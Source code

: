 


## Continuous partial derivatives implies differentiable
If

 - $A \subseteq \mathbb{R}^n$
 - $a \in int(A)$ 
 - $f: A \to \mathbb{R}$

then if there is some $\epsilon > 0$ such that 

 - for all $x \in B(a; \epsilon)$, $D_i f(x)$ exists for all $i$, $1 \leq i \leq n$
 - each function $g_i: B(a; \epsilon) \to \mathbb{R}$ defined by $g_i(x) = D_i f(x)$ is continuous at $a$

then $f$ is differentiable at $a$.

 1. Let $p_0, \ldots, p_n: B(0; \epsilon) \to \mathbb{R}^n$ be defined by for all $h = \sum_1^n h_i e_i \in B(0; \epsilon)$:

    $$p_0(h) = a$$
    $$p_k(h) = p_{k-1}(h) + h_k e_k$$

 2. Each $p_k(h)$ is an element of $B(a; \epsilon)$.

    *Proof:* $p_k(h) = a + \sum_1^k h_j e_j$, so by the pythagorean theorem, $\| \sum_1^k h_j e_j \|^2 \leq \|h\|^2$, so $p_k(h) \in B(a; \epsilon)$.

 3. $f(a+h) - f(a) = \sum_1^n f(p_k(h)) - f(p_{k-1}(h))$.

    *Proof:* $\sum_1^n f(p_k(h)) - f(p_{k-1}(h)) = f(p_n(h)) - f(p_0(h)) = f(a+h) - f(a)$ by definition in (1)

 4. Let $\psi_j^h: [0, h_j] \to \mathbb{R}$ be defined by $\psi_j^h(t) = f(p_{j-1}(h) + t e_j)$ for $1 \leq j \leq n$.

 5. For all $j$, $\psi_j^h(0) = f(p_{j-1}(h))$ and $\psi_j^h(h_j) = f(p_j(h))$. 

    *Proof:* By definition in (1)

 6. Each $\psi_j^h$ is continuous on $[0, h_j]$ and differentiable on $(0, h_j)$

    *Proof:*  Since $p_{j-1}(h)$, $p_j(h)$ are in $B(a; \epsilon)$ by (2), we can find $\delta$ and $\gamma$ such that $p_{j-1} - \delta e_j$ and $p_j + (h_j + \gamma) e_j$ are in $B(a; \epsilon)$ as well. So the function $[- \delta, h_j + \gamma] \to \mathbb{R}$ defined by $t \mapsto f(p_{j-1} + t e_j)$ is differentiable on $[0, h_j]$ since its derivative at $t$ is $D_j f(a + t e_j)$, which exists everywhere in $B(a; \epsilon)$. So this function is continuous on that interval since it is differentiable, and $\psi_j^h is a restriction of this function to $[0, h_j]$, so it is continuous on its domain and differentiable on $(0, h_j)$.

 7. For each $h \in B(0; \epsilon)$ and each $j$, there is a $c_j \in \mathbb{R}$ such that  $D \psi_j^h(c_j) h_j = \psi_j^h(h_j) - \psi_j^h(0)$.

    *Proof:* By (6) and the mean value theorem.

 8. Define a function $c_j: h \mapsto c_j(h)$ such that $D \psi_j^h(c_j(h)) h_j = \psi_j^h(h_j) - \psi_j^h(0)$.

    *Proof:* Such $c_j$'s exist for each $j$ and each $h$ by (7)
::::
▶ What is being asked
Would you print, exactly as written, every line above from the one holding "4. Let $\psi_j^h: [0, h_j]" through the one holding "6. Each $\psi_j^h$", with both included and no other lines?

▶ Solution below
 4. Let $\psi_j^h: [0, h_j] \to \mathbb{R}$ be defined by $\psi_j^h(t) = f(p_{j-1}(h) + t e_j)$ for $1 \leq j \leq n$.

 5. For all $j$, $\psi_j^h(0) = f(p_{j-1}(h))$ and $\psi_j^h(h_j) = f(p_j(h))$. 

    *Proof:* By definition in (1)

 6. Each $\psi_j^h$ is continuous on $[0, h_j]$ and differentiable on $(0, h_j)$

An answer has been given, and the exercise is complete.